__Information given__:
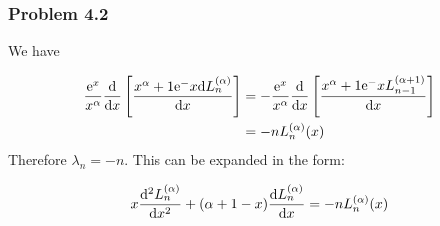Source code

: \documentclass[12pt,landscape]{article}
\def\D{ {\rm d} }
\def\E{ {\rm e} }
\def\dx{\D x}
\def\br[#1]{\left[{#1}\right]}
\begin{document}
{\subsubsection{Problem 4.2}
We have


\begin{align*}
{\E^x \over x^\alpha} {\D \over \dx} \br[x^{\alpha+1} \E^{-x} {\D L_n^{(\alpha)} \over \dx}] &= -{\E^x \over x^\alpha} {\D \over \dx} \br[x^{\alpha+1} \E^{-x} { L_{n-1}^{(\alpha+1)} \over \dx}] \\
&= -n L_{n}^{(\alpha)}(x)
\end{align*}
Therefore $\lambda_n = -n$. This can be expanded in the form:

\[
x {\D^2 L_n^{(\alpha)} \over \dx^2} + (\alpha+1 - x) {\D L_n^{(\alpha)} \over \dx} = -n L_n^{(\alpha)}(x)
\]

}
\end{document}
==
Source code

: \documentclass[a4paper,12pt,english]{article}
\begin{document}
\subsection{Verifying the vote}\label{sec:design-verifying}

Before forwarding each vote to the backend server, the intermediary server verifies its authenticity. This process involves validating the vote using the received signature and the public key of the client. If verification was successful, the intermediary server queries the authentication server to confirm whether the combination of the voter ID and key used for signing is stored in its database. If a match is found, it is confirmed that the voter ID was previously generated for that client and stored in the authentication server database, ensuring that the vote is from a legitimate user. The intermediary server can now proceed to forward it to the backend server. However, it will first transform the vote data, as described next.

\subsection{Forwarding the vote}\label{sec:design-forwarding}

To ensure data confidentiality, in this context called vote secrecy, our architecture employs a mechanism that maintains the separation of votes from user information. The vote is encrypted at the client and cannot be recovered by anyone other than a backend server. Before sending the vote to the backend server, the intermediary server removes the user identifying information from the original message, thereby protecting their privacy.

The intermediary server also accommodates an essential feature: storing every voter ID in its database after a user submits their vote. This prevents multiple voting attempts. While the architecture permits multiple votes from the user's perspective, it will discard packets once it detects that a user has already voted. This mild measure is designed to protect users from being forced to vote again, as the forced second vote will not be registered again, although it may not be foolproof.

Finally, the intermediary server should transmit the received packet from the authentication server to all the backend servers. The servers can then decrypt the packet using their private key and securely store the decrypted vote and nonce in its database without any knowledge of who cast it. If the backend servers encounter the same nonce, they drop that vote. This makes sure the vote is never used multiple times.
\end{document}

__Your objective__:
From the listing above, how many lines contain the word "label"? Give only the number.

__Solution below__:
2